__Exercise details__: Report all lines of the records that contain "following".

[Data extracted from a collection]
══════════════════════════════
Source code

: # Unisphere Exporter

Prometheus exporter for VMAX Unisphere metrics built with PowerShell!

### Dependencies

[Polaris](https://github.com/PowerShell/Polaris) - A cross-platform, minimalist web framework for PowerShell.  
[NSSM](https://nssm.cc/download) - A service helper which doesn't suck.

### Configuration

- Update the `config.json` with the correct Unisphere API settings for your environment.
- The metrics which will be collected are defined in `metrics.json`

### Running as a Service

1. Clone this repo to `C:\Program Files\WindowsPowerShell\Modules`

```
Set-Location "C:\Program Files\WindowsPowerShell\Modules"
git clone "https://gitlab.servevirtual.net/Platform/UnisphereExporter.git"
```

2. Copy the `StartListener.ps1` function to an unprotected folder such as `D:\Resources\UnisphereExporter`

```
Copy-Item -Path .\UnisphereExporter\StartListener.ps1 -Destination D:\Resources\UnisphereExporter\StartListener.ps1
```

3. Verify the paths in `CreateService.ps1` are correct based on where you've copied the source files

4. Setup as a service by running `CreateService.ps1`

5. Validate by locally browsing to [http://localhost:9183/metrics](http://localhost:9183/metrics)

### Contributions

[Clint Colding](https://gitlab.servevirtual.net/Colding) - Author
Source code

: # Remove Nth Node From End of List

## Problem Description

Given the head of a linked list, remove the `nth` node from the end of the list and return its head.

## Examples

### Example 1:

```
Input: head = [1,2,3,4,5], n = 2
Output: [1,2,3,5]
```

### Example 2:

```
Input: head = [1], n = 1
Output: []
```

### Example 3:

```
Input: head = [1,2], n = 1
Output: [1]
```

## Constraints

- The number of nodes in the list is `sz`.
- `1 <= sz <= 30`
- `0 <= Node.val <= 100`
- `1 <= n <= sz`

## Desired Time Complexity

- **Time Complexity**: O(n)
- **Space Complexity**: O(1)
══════════════════════════════
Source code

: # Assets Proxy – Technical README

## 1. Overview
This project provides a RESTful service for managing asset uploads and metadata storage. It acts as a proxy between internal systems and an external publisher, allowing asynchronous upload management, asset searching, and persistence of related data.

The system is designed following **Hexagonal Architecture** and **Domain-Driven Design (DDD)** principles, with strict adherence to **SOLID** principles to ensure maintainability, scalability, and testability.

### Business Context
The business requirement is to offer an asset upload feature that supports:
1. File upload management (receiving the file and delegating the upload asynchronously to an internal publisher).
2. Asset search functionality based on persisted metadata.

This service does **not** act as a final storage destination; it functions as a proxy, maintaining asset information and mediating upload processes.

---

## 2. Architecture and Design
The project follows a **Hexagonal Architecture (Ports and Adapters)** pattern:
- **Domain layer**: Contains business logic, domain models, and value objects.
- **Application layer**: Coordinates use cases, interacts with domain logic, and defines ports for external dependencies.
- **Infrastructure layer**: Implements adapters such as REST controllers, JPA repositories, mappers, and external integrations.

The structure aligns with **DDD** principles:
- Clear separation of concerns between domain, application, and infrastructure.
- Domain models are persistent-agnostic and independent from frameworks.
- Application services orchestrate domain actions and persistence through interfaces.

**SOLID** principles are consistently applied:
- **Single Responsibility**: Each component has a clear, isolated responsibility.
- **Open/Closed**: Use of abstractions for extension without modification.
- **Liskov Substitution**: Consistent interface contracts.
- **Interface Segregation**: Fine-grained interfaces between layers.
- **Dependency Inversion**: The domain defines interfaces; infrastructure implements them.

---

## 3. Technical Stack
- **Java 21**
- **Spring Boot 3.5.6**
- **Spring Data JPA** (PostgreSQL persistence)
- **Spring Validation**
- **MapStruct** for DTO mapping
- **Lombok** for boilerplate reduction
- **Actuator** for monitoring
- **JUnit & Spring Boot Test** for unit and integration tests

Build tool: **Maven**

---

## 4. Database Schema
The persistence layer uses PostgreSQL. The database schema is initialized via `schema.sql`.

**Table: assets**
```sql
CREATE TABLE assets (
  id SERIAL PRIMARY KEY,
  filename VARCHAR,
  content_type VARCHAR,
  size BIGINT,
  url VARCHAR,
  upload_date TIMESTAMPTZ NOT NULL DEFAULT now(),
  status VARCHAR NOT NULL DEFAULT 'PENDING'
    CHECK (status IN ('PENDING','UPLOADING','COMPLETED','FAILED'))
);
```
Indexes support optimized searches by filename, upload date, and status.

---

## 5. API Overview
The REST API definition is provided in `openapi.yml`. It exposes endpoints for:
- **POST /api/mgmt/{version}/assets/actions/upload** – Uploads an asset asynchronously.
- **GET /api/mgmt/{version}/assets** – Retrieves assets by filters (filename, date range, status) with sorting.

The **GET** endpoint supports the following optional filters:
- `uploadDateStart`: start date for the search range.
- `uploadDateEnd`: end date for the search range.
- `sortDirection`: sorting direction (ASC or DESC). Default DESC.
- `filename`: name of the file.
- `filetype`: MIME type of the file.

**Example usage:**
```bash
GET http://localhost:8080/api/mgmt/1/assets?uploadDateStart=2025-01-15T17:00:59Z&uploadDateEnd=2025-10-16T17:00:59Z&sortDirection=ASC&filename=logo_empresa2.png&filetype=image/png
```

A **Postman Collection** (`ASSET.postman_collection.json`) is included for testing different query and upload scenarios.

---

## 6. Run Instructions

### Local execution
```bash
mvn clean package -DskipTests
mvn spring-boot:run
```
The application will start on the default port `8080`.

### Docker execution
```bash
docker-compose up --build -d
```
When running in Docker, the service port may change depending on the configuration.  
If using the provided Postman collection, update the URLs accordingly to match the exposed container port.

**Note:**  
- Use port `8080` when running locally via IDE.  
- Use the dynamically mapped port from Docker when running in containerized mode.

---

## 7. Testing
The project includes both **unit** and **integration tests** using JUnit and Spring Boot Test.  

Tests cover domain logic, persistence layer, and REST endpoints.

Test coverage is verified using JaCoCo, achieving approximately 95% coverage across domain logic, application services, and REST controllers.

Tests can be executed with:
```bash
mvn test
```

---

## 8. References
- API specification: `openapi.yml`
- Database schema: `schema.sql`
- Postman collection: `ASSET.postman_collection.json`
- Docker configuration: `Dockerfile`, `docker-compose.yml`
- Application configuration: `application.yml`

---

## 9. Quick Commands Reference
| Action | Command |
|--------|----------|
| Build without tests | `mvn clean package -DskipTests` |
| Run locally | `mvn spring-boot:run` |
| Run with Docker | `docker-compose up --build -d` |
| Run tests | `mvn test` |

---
══════════════════════════════
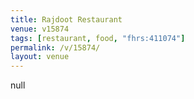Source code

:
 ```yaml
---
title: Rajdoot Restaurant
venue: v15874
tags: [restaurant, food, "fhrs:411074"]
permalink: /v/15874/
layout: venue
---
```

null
══════════════════════════════
__Task answer__:
The system is designed following **Hexagonal Architecture** and **Domain-Driven Design (DDD)** principles, with strict adherence to **SOLID** principles to ensure maintainability, scalability, and testability.
The **GET** endpoint supports the following optional filters:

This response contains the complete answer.